------ Data under study ------

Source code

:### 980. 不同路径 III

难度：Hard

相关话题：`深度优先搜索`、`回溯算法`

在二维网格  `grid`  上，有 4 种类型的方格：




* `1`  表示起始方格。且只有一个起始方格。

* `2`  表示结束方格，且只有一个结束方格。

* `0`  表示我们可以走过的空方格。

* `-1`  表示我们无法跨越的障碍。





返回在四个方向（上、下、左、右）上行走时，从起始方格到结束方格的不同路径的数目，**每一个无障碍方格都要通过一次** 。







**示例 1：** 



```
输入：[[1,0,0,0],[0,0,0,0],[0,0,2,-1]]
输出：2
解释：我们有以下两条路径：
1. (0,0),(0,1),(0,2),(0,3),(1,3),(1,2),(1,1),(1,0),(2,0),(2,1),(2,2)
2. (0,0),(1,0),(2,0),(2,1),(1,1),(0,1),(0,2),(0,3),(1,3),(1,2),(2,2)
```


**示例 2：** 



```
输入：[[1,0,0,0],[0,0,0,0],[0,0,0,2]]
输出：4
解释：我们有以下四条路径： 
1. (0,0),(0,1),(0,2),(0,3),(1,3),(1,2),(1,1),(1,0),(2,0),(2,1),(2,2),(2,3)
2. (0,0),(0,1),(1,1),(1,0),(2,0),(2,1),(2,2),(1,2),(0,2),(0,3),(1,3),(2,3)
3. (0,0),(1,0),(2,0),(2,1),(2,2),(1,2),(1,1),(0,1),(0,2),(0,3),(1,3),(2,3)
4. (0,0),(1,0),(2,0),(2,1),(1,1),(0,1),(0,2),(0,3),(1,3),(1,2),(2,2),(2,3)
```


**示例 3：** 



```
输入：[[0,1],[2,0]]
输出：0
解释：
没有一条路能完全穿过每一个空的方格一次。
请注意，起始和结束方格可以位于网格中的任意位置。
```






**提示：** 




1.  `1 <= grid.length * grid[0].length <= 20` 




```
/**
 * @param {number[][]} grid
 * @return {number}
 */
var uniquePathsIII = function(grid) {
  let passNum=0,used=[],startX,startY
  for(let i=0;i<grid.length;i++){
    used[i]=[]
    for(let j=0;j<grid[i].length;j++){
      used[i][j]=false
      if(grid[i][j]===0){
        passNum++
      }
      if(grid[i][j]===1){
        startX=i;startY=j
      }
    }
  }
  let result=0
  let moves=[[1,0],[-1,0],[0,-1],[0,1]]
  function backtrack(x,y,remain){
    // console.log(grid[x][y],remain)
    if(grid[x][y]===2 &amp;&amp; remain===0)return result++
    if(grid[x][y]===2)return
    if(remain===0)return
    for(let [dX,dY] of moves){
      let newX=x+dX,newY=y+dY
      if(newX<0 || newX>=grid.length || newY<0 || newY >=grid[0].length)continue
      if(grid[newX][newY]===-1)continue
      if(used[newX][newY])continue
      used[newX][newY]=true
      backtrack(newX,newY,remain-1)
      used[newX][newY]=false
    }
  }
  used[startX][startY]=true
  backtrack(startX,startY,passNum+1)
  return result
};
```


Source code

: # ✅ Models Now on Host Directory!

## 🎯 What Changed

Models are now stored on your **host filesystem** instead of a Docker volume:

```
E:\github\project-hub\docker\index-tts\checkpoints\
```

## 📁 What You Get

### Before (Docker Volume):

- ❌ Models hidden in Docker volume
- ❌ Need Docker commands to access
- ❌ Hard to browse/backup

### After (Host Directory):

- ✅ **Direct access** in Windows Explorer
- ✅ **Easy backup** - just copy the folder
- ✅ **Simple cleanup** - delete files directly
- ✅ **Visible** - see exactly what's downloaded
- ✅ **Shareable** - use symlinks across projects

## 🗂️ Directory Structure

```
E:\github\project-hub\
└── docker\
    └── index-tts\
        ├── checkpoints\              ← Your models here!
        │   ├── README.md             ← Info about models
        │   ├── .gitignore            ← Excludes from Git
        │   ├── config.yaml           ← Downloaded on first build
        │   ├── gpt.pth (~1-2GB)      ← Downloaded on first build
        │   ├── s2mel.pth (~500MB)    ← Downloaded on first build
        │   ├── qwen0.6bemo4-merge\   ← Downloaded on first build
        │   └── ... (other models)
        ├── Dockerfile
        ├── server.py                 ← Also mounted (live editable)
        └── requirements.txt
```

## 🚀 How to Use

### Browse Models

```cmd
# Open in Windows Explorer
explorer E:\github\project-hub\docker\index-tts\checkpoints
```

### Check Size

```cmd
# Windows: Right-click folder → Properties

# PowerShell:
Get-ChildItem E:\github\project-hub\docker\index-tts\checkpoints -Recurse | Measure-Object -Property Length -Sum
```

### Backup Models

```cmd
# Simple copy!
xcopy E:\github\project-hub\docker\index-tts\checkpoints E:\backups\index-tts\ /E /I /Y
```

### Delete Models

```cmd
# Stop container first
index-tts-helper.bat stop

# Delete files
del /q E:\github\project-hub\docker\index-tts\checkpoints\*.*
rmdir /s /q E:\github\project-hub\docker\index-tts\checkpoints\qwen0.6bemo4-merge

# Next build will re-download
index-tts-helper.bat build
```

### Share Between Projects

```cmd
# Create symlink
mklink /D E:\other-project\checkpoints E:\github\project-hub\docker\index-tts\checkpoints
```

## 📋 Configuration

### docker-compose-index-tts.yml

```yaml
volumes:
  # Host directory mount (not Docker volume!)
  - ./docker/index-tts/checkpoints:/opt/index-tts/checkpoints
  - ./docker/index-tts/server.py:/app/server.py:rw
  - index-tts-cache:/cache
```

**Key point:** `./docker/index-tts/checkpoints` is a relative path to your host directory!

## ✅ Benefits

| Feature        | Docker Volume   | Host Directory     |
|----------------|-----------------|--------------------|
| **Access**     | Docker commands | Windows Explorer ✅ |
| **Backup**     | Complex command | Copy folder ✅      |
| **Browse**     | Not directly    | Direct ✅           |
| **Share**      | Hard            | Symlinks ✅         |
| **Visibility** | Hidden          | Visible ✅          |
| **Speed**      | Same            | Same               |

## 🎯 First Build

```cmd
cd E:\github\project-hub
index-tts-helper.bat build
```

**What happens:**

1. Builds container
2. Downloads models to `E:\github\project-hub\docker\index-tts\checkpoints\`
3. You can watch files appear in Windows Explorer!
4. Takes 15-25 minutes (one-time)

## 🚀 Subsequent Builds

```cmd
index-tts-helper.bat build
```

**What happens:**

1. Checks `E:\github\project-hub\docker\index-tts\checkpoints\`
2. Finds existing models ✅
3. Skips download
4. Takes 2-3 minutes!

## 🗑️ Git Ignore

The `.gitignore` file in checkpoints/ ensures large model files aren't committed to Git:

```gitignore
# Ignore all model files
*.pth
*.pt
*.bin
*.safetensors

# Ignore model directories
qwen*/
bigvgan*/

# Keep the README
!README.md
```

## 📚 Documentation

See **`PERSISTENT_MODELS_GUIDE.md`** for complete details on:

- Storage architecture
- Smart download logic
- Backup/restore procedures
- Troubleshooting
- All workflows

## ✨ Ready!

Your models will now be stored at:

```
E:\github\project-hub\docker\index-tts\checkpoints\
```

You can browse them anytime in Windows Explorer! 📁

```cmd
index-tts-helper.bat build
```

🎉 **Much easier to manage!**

------

■ **What to produce**
The required answer is each line of the entries containing the string "minutes".

■ **Exercise answer**
4. Takes 15-25 minutes (one-time)
4. Takes 2-3 minutes!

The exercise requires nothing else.